Ingredients

The following ingredients have 4 Servings
  • 1/2 cup butter
  • 1 cup chopped onions
  • 1 cup chopped carrots (about 2 medium)
  • 1 cup chopped celery (about 3 stalks)
  • 1/2 teaspoon salt
  • 1/2 teaspoon pepper
  • 1/2 cup all-purpose flour
  • 2 cups Progresso™ chicken broth (from 32-oz carton)
  • 1 cup milk
  • 2 cups shredded cooked chicken
  • 1 cup frozen sweet peas
  • 1 can (16.3 oz) refrigerated Pillsbury™ Grands!™ Southern Homestyle Buttermilk Biscuits (8 Count)

Instruction

  • Heat oven to 375°F. In 12-inch ovenproof skillet, melt butter over medium-high heat.

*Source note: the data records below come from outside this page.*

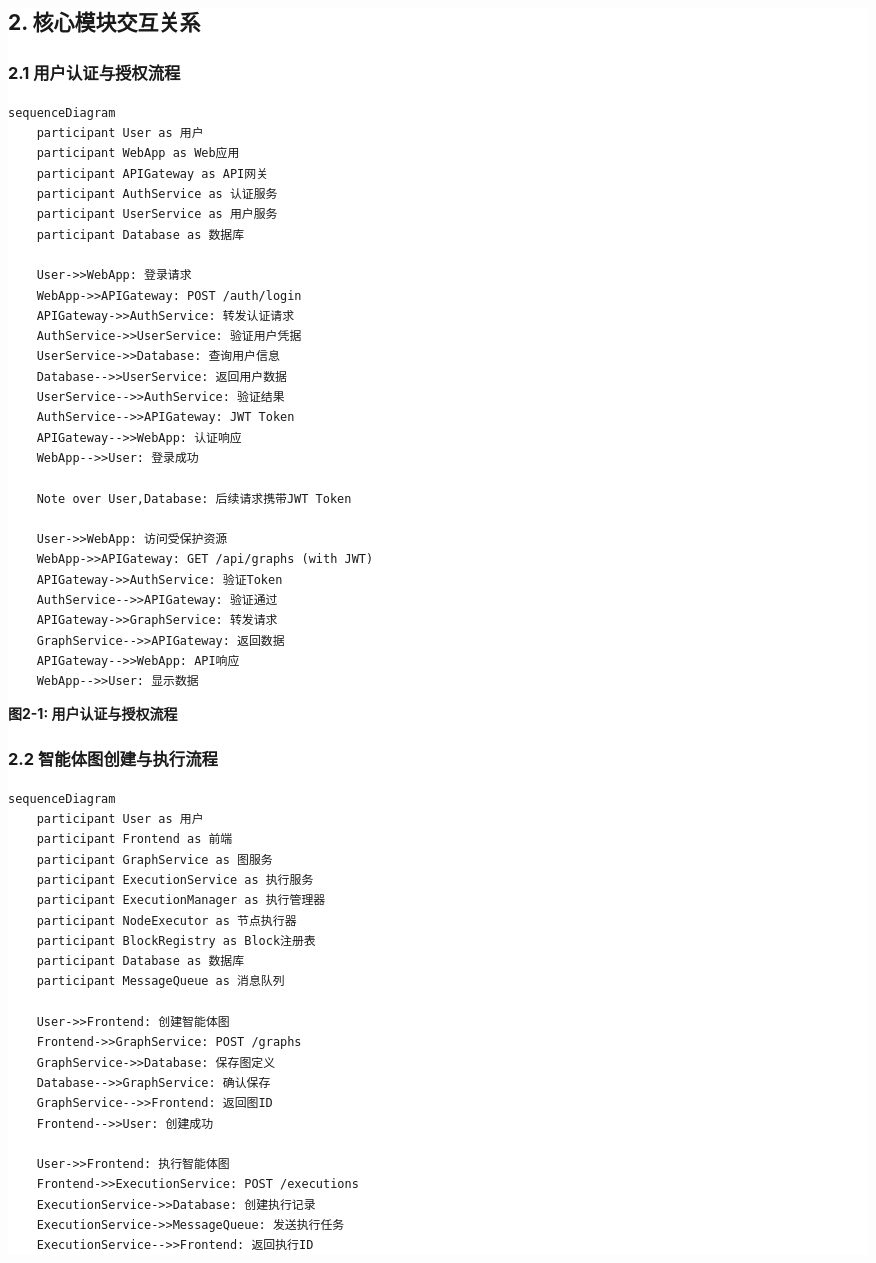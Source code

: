 ## 2. 核心模块交互关系

### 2.1 用户认证与授权流程

```mermaid
sequenceDiagram
    participant User as 用户
    participant WebApp as Web应用
    participant APIGateway as API网关
    participant AuthService as 认证服务
    participant UserService as 用户服务
    participant Database as 数据库

    User->>WebApp: 登录请求
    WebApp->>APIGateway: POST /auth/login
    APIGateway->>AuthService: 转发认证请求
    AuthService->>UserService: 验证用户凭据
    UserService->>Database: 查询用户信息
    Database-->>UserService: 返回用户数据
    UserService-->>AuthService: 验证结果
    AuthService-->>APIGateway: JWT Token
    APIGateway-->>WebApp: 认证响应
    WebApp-->>User: 登录成功
    
    Note over User,Database: 后续请求携带JWT Token
    
    User->>WebApp: 访问受保护资源
    WebApp->>APIGateway: GET /api/graphs (with JWT)
    APIGateway->>AuthService: 验证Token
    AuthService-->>APIGateway: 验证通过
    APIGateway->>GraphService: 转发请求
    GraphService-->>APIGateway: 返回数据
    APIGateway-->>WebApp: API响应
    WebApp-->>User: 显示数据
```

**图2-1: 用户认证与授权流程**

### 2.2 智能体图创建与执行流程

```mermaid
sequenceDiagram
    participant User as 用户
    participant Frontend as 前端
    participant GraphService as 图服务
    participant ExecutionService as 执行服务
    participant ExecutionManager as 执行管理器
    participant NodeExecutor as 节点执行器
    participant BlockRegistry as Block注册表
    participant Database as 数据库
    participant MessageQueue as 消息队列

    User->>Frontend: 创建智能体图
    Frontend->>GraphService: POST /graphs
    GraphService->>Database: 保存图定义
    Database-->>GraphService: 确认保存
    GraphService-->>Frontend: 返回图ID
    Frontend-->>User: 创建成功

    User->>Frontend: 执行智能体图
    Frontend->>ExecutionService: POST /executions
    ExecutionService->>Database: 创建执行记录
    ExecutionService->>MessageQueue: 发送执行任务
    ExecutionService-->>Frontend: 返回执行ID
```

Add onions, carrots, celery, salt and pepper; cook 5 to 7 minutes, stirring frequently, until tender. Stir in flour; cook 1 to 3 minutes or until beginning to brown. Gradually stir in broth and milk, cooking and stirring 1 to 3 minutes longer, until bubbly and thickened. Stir in chicken and peas. Remove from heat.
  • Separate dough into 8 biscuits. Cut each biscuit into fourths. Top chicken mixture with biscuit pieces.
  • Bake 21 to 25 minutes or until biscuits are golden brown. Let stand 5 minutes before serving.